Participants at the “Reader Development” Roundtable included delegates from Angoulême, Bucheon, Dublin, Dunedin, Exeter, Gothenburg, Granada, Heidelberg, Jakarta, Ljubljana, Milan, Norwich, Quebec, Nottingham, and Seattle, Also present were literary professionals from Australian Poetry, City of Melbourne Libraries, Kids’ Own Publishing, Pantera Press, PEN Melbourne, The Wheeler Centre, and Writers Victoria – just to name a few.

As everyone noted, confronted by widespread, large-scale COVID pandemic lockdowns in the past two years, cities around the globe had to “go digital” and shift their focus online to facilitate reading and foster readership.

A wide variety of stories and experiences were shared. For example, Damjan Zorc from Ljubljana pointed out various challenges in launching online book fairs to promote and connect publishers across Slovenia.

In South Korea, students were “told to study”, but Soyoung Jung from Bucheon highlighted the city’s considerable efforts to promote “global citizenship” and encourage reading on themes such as gender equality, social justice, and community cohesion.

Anne-Marie Kelly from Dublin emphasised the importance of universal themes such as human friendship in these unusual and uncertain times.

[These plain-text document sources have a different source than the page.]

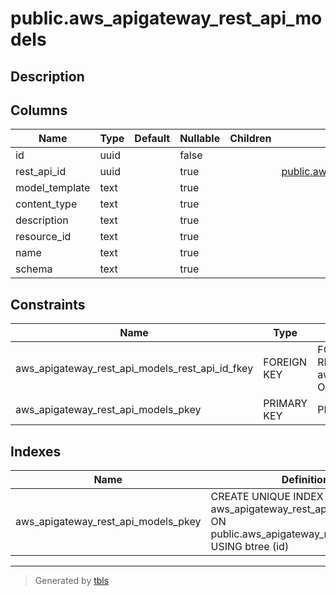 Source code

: # public.aws_apigateway_rest_api_models

## Description

## Columns

| Name | Type | Default | Nullable | Children | Parents | Comment |
| ---- | ---- | ------- | -------- | -------- | ------- | ------- |
| id | uuid |  | false |  |  |  |
| rest_api_id | uuid |  | true |  | [public.aws_apigateway_rest_apis](public.aws_apigateway_rest_apis.md) |  |
| model_template | text |  | true |  |  |  |
| content_type | text |  | true |  |  |  |
| description | text |  | true |  |  |  |
| resource_id | text |  | true |  |  |  |
| name | text |  | true |  |  |  |
| schema | text |  | true |  |  |  |

## Constraints

| Name | Type | Definition |
| ---- | ---- | ---------- |
| aws_apigateway_rest_api_models_rest_api_id_fkey | FOREIGN KEY | FOREIGN KEY (rest_api_id) REFERENCES aws_apigateway_rest_apis(id) ON DELETE CASCADE |
| aws_apigateway_rest_api_models_pkey | PRIMARY KEY | PRIMARY KEY (id) |

## Indexes

| Name | Definition |
| ---- | ---------- |
| aws_apigateway_rest_api_models_pkey | CREATE UNIQUE INDEX aws_apigateway_rest_api_models_pkey ON public.aws_apigateway_rest_api_models USING btree (id) |

---

> Generated by [tbls](https://github.com/k1LoW/tbls)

In contrast to books by established and well-known local authors such as Edna O’Brien’s The Country Girls Trilogy in 2019 and Christine Dwyer Hickey’s Tatty in 2020, in 2021 the city “took a risk and gambled” on debut author Rónán Hession’s Leonard and Hungry Paul as the One Dublin One Book choice.

According to Dublin UNESCO City of Literature website, the book celebrates “those uncelebrated people who have the ability to change the world, not by effort or force, but through their appreciation of all that is special and overlooked in life”. Thanks to the city’s efforts to make the book available to borrow from libraries, electronically via BorrowBox, and to buy from bookstores across Ireland, it has been extremely popular in digital, audio and print formats.

Laura Prinsloo from Jakarta described how local authors and publishers learned to become digital content creators and even studio producers, using social media and especially TikTok to promote their publications. Hannah Trevarthen from Nottingham further explained how the city’s libraries kept up with the times by learning what was trendy on Netflix so that readers can “binge read” content related to popular shows and movies.

Nicky Page from Dunedin showcased a different approach, with the city inviting authors and poets to film themselves reading and writing stories. These recordings of “daily history” were shared online using social media, before being archived for future generations to glimpse what it is like to experience a global pandemic. The project encouraged people to connect and collaborate while still feeling safe and comfortable in their own private time and space.